Zeliha ilhan Doymuş Kimdir?

1971 Sivas doğumluyum. Sivas Cumhuriyet Üniversitesi İşletme Fakültesini bitirdim. Televizyon hayatına üniversite son sınıfta Sivas televizyonunda başladım. O zamanki kararımın bu günlere yol açacağını hiç düşünmemiştim. O zamanki verdiğim karar geleceğime ışık tuttu. Yerel televizyonlarda haber spikerliği, program sunuculuğu ve çeşitli alanlarda çalışmaya başladım. Daha sonraları tgrt’ye geçtim. Tgrt kanalında 1 yıl kadar staj ve çalışma hayatım oldu.

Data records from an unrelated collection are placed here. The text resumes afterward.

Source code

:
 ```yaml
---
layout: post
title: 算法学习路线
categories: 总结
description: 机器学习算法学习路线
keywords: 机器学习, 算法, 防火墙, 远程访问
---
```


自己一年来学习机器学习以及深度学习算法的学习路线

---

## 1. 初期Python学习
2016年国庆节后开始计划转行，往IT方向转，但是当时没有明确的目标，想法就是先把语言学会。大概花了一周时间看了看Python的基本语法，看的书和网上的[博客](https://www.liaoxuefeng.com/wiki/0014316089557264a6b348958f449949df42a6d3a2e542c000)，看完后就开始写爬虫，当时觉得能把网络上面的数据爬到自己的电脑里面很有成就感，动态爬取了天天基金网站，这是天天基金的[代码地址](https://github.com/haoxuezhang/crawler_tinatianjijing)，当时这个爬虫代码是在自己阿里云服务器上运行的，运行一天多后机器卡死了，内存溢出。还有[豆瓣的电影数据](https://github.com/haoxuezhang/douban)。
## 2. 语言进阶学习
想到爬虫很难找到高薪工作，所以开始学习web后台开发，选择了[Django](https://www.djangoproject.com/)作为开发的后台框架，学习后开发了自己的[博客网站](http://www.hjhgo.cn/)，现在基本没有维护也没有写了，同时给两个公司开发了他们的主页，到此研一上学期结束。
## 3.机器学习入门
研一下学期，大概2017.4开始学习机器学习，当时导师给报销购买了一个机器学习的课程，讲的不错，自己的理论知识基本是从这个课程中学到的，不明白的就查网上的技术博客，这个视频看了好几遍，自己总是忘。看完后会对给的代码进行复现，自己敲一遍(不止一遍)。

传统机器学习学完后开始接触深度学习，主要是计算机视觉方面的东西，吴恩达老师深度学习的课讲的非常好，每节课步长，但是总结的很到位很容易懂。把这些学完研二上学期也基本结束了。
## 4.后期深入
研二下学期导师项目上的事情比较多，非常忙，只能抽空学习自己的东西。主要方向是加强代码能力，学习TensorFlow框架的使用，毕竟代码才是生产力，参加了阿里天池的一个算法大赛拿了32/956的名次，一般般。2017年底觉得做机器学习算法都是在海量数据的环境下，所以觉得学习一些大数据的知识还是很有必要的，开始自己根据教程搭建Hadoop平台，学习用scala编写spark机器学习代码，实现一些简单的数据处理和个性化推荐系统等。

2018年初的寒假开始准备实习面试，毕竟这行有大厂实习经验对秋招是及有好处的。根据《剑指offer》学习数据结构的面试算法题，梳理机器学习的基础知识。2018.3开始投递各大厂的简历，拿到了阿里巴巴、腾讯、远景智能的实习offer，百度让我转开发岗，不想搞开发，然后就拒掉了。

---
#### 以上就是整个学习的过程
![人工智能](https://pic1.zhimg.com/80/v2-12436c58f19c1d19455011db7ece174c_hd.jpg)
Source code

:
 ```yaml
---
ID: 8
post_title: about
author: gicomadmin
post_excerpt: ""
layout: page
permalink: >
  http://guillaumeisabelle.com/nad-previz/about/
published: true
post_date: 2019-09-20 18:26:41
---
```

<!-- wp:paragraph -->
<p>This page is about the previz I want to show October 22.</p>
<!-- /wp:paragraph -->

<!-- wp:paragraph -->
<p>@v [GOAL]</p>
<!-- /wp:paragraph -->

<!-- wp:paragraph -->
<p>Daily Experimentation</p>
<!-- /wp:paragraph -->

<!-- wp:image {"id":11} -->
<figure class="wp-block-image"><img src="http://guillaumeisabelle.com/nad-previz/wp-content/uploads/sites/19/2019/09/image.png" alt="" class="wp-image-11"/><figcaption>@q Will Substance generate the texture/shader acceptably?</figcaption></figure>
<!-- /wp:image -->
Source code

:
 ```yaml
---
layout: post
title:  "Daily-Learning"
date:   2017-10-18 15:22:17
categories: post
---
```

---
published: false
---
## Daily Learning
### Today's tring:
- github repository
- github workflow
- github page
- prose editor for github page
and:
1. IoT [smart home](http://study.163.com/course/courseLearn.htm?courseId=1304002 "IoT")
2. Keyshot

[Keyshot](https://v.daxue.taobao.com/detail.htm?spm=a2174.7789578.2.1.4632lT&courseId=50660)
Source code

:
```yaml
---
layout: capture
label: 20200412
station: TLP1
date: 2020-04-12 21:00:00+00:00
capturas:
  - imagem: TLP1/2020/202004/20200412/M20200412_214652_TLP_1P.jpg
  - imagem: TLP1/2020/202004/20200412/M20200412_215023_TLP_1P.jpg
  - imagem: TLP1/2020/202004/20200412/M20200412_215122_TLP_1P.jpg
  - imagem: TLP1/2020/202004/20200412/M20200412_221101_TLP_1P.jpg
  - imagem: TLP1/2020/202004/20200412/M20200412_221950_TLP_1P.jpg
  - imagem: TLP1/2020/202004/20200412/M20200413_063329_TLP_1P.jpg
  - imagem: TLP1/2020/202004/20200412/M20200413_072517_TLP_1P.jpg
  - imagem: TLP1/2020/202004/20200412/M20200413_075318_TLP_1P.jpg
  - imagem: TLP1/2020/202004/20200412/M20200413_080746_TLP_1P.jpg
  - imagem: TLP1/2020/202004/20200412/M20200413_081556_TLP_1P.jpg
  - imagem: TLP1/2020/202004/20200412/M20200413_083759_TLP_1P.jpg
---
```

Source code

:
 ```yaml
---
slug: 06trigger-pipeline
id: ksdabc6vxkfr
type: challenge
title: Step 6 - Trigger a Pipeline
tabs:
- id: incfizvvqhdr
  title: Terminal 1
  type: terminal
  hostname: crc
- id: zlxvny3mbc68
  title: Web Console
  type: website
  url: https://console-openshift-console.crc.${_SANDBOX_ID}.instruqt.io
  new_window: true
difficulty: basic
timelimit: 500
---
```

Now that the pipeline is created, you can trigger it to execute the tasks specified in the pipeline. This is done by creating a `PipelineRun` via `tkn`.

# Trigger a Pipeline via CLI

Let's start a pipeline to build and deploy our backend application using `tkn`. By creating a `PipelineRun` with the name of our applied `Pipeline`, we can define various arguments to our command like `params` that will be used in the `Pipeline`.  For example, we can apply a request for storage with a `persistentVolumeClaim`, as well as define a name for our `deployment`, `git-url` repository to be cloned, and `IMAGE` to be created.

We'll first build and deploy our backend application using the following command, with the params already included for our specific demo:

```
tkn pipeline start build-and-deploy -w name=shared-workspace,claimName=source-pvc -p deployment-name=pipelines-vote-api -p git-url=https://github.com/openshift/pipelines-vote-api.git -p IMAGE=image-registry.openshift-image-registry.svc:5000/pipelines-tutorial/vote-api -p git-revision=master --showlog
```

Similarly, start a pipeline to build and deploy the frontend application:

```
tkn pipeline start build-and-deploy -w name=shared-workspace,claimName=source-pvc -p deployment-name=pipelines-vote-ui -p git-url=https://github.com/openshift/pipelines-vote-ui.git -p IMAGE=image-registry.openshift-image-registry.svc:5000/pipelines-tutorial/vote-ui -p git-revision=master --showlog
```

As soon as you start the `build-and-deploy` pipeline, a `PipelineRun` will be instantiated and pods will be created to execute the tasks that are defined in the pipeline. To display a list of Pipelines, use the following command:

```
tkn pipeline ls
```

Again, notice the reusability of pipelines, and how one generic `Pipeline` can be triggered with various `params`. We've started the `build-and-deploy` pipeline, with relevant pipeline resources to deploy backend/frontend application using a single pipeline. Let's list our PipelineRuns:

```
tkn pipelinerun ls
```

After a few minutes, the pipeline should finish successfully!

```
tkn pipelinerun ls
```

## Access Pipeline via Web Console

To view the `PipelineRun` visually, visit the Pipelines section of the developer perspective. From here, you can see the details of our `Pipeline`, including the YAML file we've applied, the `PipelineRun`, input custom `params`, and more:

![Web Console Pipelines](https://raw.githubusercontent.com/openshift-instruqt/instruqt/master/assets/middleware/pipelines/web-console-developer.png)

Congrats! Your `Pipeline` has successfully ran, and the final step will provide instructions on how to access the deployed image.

Ankara’da Tansu Çillerin televizyonu B TV ‘ye geçtim. TRT’nin Açtığı bir sınavla da TRT’ye geçiş yaptım.

“Bu Programda Herkesin Dünyası Var”

Ömür dediğin programı çok sevildi diyen Doymuş, “ Biz bu projeye başlarken çok sevileceğini, çok tutulacağını tahmin etmedik. Yaşlılar genelde bayramlarda hatırlanır, huzur evleri ziyaretleriyle, haber bültenleriyle tanışırız yaşlılarla. Onların dünyasına ilk defa Ömür dediğin programı girdi.9 yıldır o insanların hayatının içindeyiz. Türkiye televizyonları da dâhil Dünyada birçok televizyon kanallarında baktığımızda buna benzer bir program yok. İlk defa Türkiye televizyonlarında uzun metrajlı ele alındı. Bu program yaşlıların programı olmaktan ziyade herkesin programı oldu. İzleyen Herkes kendinden bir şeyler buldu programda. Anne babalarımız iyi bir evlilik nasıl olur, Gençler Anne babaya nasıl davranılır, Yaşlılar yaşlılık psikolojisini bu programla anlamaya başladı. Yaşlının dünyasına indiler.. Babaanne, dede farkındalığı oluşturularak, Çocuklarda bu programda çok şey buldular.. Bu proje hayatıma birçok alanda katkıda bulundu” dedi.

“Biz o Aşkların Sahipleri Değiliz”

Doymuş “Bu programda unutamadığım çok şeyler var. Ama benim Aklıma hemen iki isim gelir. Birincisi Sivaslı asık İsmeti’nin Eşine olan vefayı, Diğer unutamadığım İstanbul’da yaşayan Mustafa Hacı Oğlu’nun sürgün hayatı oldu. Günümüzde evlilik programlarını hepimiz izliyoruz. Bizim değerlerimizi taşımayan, bizden olmayan, bizi temsil etmeyen aşklar yaşanılıyor. Biz o aşkların sahipleri değiliz. Biz Türk toplumuyuz. Geleneği, göreneği, güçlü bir tarihi yapısı olan, güçlü bir bağları olan bir toplumun evlatlarıyız. Ve bizim aşkımızda farklı, Sevdamızda Farklı. O sanal âlemdeki aşklar bizi yansıtmıyor. İşte bu yüzden ömür dediğin çok sevildi” şeklinde ifade etti.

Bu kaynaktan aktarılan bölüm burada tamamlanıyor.